Entries supplied:
———

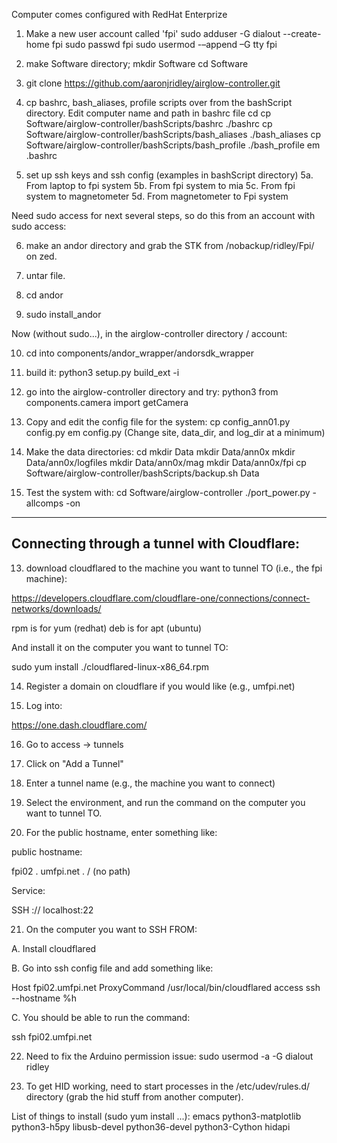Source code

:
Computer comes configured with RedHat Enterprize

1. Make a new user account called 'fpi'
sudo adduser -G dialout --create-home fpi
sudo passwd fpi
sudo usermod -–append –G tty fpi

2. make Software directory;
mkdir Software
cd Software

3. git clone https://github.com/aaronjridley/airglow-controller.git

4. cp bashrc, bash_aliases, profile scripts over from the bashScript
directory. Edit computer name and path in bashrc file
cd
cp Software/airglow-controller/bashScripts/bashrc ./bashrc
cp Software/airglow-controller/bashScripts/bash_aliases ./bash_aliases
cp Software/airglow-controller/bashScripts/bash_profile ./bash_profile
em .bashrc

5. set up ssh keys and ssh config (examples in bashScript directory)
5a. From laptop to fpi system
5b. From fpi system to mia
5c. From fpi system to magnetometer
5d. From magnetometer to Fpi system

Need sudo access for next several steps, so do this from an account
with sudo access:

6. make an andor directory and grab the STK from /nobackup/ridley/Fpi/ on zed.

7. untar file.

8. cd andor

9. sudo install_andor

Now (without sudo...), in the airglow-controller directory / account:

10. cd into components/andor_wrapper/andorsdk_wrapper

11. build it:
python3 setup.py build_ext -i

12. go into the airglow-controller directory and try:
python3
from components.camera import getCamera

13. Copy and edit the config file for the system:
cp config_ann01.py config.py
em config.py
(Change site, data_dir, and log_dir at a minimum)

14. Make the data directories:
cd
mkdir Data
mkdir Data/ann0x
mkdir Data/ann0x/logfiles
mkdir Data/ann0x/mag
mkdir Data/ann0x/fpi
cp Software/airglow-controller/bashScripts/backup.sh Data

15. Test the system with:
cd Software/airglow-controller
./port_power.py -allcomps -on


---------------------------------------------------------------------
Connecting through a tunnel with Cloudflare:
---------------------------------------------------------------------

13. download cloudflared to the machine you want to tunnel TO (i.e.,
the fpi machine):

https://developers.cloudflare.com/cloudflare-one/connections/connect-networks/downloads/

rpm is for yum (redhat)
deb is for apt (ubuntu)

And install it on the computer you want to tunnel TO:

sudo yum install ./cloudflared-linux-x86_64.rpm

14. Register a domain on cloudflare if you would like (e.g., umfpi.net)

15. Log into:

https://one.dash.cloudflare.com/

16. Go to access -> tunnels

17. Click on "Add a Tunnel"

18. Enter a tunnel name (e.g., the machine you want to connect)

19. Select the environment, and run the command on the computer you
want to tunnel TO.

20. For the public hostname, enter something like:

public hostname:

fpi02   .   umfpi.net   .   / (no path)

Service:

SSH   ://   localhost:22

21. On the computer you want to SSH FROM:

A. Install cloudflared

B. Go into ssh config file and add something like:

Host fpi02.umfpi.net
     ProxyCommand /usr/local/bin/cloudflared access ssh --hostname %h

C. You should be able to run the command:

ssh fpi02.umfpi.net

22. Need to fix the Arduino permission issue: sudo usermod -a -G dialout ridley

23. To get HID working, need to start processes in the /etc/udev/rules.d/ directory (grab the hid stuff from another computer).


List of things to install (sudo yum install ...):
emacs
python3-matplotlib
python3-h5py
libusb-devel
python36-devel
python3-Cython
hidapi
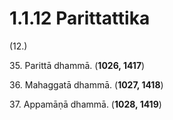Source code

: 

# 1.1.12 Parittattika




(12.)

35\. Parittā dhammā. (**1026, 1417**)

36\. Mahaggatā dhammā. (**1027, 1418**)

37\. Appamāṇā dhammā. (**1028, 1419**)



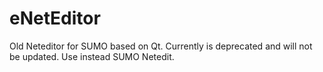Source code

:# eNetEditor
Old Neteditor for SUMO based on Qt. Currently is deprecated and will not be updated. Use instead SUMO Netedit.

———

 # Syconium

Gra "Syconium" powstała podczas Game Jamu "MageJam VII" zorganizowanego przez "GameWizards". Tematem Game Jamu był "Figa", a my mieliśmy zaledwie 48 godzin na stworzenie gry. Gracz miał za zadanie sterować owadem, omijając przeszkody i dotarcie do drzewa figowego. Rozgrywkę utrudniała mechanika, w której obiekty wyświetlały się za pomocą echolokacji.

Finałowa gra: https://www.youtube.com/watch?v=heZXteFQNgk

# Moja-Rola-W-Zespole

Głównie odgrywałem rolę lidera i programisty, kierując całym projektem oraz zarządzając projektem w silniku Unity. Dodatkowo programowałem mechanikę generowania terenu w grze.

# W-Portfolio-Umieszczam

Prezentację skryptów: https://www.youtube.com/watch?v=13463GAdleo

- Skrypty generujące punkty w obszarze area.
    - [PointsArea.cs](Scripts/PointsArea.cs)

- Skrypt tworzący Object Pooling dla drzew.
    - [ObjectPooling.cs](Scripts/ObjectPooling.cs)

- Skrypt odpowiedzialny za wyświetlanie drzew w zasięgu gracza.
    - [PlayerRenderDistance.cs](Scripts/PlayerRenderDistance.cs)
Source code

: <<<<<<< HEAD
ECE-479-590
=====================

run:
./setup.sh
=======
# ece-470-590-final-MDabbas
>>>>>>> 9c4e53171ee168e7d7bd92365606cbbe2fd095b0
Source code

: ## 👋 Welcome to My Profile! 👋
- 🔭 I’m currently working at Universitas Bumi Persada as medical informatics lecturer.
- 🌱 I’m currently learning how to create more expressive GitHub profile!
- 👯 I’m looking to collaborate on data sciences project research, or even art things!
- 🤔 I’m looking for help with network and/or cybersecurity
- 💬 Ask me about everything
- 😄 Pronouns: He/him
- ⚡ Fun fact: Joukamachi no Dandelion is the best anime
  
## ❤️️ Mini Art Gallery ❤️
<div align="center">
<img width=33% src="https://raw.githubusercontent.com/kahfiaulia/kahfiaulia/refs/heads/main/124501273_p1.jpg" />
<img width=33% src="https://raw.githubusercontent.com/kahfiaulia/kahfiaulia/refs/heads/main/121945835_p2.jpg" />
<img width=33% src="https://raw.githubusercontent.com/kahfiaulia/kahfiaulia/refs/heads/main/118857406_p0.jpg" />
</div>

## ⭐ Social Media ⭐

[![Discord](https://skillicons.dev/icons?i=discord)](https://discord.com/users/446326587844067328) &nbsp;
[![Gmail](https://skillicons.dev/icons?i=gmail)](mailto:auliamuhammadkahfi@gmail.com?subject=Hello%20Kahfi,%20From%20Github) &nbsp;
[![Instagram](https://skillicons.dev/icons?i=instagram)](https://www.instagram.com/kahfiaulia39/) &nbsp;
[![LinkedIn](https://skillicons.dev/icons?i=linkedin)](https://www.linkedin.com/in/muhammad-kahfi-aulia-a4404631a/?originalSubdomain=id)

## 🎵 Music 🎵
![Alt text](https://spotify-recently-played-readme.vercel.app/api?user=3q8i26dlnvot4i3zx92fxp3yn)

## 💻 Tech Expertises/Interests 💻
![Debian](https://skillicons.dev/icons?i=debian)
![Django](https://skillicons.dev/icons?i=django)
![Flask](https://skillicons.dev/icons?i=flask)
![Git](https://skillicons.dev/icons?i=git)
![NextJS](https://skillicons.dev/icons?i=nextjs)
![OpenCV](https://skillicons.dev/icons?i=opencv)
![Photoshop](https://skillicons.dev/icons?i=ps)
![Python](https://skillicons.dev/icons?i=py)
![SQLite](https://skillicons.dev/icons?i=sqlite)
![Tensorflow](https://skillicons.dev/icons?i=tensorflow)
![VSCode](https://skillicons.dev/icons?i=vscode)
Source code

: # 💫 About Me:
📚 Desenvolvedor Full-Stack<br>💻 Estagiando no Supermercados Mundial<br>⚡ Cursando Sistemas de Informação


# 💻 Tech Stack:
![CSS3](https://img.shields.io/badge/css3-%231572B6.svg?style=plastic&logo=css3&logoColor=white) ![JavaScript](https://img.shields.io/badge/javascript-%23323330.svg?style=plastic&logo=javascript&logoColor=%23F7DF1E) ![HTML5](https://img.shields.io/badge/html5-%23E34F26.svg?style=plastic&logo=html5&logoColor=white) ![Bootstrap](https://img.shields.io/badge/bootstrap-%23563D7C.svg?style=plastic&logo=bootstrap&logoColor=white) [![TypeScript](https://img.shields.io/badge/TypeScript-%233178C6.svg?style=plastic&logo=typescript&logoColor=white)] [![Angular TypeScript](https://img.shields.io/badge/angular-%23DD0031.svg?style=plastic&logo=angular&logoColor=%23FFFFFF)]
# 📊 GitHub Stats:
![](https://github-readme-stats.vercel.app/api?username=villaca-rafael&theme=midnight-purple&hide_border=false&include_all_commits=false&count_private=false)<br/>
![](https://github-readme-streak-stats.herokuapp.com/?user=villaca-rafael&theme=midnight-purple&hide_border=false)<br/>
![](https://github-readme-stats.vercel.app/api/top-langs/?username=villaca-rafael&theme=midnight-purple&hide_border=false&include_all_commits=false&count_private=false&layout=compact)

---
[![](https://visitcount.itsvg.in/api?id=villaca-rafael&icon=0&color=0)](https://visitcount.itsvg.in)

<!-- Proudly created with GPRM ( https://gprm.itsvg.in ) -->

———

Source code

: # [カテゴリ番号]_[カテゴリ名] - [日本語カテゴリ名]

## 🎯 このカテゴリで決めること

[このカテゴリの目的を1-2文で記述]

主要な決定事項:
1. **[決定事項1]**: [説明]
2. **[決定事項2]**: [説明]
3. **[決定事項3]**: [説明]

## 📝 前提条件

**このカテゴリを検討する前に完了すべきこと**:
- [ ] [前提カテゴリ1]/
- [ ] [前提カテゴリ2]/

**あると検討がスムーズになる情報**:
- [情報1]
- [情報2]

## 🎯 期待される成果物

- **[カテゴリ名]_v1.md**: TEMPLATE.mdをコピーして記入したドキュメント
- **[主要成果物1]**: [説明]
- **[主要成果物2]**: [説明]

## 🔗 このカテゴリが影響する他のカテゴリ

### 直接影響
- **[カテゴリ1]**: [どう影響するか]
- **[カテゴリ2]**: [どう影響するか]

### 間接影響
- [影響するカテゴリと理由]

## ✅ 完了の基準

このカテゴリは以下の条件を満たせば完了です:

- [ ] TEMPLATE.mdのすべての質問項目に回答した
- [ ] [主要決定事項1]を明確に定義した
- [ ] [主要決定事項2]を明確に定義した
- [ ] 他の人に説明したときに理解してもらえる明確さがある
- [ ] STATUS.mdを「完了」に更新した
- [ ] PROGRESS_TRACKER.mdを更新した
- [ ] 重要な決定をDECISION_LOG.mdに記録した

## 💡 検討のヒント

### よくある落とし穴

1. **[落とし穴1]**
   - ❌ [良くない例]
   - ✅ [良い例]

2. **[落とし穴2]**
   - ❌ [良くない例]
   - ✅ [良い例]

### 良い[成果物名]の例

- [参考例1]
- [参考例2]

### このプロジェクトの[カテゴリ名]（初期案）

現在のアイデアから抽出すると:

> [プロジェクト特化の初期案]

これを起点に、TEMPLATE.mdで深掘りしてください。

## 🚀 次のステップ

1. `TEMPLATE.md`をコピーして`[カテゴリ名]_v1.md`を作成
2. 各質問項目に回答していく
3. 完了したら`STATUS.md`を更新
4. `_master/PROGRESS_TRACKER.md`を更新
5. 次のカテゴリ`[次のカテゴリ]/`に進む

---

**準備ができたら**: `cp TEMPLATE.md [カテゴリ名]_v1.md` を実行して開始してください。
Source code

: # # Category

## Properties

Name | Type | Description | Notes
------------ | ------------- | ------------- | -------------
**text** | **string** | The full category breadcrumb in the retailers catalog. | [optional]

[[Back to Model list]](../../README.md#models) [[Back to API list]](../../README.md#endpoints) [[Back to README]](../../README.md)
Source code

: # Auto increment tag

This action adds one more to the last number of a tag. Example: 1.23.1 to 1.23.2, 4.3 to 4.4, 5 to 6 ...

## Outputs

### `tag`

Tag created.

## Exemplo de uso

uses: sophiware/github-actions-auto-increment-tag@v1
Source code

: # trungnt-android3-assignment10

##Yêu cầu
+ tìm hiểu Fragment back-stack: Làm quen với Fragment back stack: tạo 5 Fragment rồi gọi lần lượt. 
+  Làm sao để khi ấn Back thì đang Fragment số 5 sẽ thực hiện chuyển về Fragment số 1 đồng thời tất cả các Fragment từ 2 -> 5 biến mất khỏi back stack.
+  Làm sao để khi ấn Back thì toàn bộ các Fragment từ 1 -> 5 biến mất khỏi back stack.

———

The problem: Please make an exact copy of the lines above from the line with "Need sudo access" through the line with "mkdir Data/ann0x/fpi", both ends included.

Finished task:
Need sudo access for next several steps, so do this from an account
with sudo access:

6. make an andor directory and grab the STK from /nobackup/ridley/Fpi/ on zed.

7. untar file.

8. cd andor

9. sudo install_andor

Now (without sudo...), in the airglow-controller directory / account:

10. cd into components/andor_wrapper/andorsdk_wrapper

11. build it:
python3 setup.py build_ext -i

12. go into the airglow-controller directory and try:
python3
from components.camera import getCamera

13. Copy and edit the config file for the system:
cp config_ann01.py config.py
em config.py
(Change site, data_dir, and log_dir at a minimum)

14. Make the data directories:
cd
mkdir Data
mkdir Data/ann0x
mkdir Data/ann0x/logfiles
mkdir Data/ann0x/mag
mkdir Data/ann0x/fpi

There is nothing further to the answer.